Normally, when I contract a cold, it takes about a week to get over the symptoms (runny nose, exhaustion, etc.) and then, on top of that, I need time to build up my energy and get back into the swing of things.

This time, I tried chewing on raw garlic each morning.  I had to share the result, because it was close to magical; I was back to myself after only a few days!

I’ve always been a fan of garlic in my food and I knew, from Mom, that garlic was good for you, but I didn’t know that it had such healing properties.  It has been shown that garlic can shorten the duration of the common cold.

I eat garlic every day, so why is raw garlic different?  Well, cooked garlic does not have much of the active antimicrobial ingredient that raw garlic and certain garlic supplements contain.  This compound is allicin, or diallylthiosulfinate, which is a small organosulfur compound that can penetrate bacterial cell walls and membranes and then react with thiols, such as cysteine residues, glutathione and coenzyme A.  From what I can tell, the activity of allicin can be summed up as an immune system booster.  For example, it inhibits bacterial and fungal growth (vampires), can activate human cell defense against oxidation, clears the blood vessels of cholesterol buildup, inhibits platelet-aggregation in blood vessels (preventing blood clots) and activates protection of cardiovascular and neurological networks [Molecules 2014, 19, 12591-12618].

Besides fresh garlic cloves, the benefits of allicin can be obtained from some garlic pills (look for allicin content), Aged garlic extract(TM) (presumably, aged so that the enzyme alliinase in garlic converts alliin to allicin; may be most concentrated option), steam distilled garlic [essential] oil and garlic oil macerate (mashed with fat).  This information is taken from the Linus Pauling Institute website. {This link leads to a website provided by the Linus Pauling Institute at Oregon State University.  Karlium is not affiliated or endorsed by the Linus Pauling Institute or Oregon State University.}  Please read the information on garlic as a health aid, including interactions with medications, before using it in a different way from what you are accustomed.

If you are worried about garlic breath, caused by the allylmethyl sulphide that cannot broken down by the body, you could try eating an apple or drinking lemon juice or green tea.

Lastly, I want to mention that I did some research on garlic toxicity to pets, because I wondered if allicin at low dose could be beneficial to them also.  Here is a great article on the risks/benefits and recommended dosages of garlic supplements to cats and dogs.

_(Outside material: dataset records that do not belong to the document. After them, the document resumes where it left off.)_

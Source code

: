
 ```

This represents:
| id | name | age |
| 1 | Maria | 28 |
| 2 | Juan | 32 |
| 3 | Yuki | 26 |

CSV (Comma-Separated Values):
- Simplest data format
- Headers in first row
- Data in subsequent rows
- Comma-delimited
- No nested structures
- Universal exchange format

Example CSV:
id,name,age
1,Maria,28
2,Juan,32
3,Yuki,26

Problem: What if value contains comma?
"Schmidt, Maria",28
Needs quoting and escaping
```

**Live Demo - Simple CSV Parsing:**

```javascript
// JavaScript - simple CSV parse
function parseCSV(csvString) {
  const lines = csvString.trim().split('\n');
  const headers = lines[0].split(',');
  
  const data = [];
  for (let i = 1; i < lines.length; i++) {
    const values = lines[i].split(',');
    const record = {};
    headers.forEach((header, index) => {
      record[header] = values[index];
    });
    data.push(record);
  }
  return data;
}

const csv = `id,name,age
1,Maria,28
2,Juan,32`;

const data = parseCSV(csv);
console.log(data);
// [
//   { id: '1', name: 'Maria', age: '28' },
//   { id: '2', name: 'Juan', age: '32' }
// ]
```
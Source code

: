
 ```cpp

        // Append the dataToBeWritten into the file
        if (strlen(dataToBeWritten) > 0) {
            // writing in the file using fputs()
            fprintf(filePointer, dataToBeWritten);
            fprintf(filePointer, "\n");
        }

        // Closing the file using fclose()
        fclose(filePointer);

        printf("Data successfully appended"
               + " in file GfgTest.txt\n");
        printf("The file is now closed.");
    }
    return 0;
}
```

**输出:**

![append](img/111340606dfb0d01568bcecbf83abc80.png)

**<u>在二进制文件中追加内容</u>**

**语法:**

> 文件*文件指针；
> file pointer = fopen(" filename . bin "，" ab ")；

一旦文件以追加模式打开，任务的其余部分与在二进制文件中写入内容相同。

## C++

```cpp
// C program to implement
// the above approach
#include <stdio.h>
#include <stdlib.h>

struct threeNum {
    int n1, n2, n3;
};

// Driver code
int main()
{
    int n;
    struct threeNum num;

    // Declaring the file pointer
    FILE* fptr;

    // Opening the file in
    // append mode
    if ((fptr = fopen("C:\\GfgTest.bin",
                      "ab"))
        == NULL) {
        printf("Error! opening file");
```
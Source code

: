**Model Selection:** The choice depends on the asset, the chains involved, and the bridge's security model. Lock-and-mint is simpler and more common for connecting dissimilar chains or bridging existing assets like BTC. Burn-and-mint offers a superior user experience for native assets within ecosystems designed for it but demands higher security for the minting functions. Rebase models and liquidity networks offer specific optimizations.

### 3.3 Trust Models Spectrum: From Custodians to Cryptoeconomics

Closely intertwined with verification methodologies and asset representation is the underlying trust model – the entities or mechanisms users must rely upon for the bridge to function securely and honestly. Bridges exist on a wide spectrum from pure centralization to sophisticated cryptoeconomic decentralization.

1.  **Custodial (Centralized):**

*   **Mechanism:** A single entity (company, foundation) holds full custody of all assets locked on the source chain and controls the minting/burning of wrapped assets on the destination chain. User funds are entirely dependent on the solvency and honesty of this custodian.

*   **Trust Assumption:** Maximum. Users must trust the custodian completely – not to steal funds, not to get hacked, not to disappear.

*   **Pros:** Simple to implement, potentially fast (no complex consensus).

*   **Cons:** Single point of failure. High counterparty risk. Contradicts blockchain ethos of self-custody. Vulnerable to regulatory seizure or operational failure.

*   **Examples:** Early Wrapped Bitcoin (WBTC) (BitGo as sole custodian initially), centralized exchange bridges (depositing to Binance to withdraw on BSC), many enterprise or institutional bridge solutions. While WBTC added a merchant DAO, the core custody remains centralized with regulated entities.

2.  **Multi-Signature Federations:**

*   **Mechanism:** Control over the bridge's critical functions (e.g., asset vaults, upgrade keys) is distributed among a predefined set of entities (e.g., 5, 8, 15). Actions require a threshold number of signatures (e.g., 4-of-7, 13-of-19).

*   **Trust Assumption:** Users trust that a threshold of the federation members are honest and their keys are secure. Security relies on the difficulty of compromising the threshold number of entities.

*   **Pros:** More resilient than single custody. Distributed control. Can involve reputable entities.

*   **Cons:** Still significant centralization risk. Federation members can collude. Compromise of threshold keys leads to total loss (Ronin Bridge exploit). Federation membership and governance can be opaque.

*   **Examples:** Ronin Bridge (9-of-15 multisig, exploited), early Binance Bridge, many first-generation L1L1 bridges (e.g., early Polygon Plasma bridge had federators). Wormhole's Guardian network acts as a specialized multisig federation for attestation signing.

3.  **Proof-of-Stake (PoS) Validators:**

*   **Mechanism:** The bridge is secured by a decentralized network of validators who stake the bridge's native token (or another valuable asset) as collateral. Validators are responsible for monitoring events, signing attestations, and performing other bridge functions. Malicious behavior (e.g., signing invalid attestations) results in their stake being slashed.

The study determining whether garlic could cause blood cell destruction in dogs found that after feeding the dogs a huge amount of garlic (I weighed that 3 garlic cloves is about 5 g, so they were administering the equivalent of at least 15 garlic cloves to each dog per day), the Heinz bodies that they expected to destroy the cells did not, but other factors such as the appearance of eccentrocytes could lead to death, and they concluded that you should not give dogs garlic at all.  However, the review article that reviewed this study and others concluded that garlic is safe for dogs when used in moderation.  In addition, it seems to have been successfully used as a remedy for certain ailments of certain dogs, like fleas and ticks (vampires), and even as a regular supplement for immune health.  Let us not forget that too high a dosage (>400 mg/kg) of raw garlic can have toxic effects in humans.   Human red blood cells are also altered by garlic compounds.  It has also been shown that horses experience Heinz body anemia even at low dosages.

My conclusions:  More relevant, honest studies should be done to demystify the effect of garlic, in its various forms, on cats and dogs.  They should address the lowest dosage needed for a certain positive effect, highest dosage needed for a certain negative effect and the optimal formulations for the most benefit with the least risk.  I don’t have a furry pet or pet health training, so I cannot give a personal account of using garlic for pet health.  While I will continue to avidly eat cooked garlic, I will save the ‘interesting’ raw garlic experiences for times when I need an immune boost, especially since there are gentler sources of antimicrobials, adaptogens, antioxidants, etc., out there.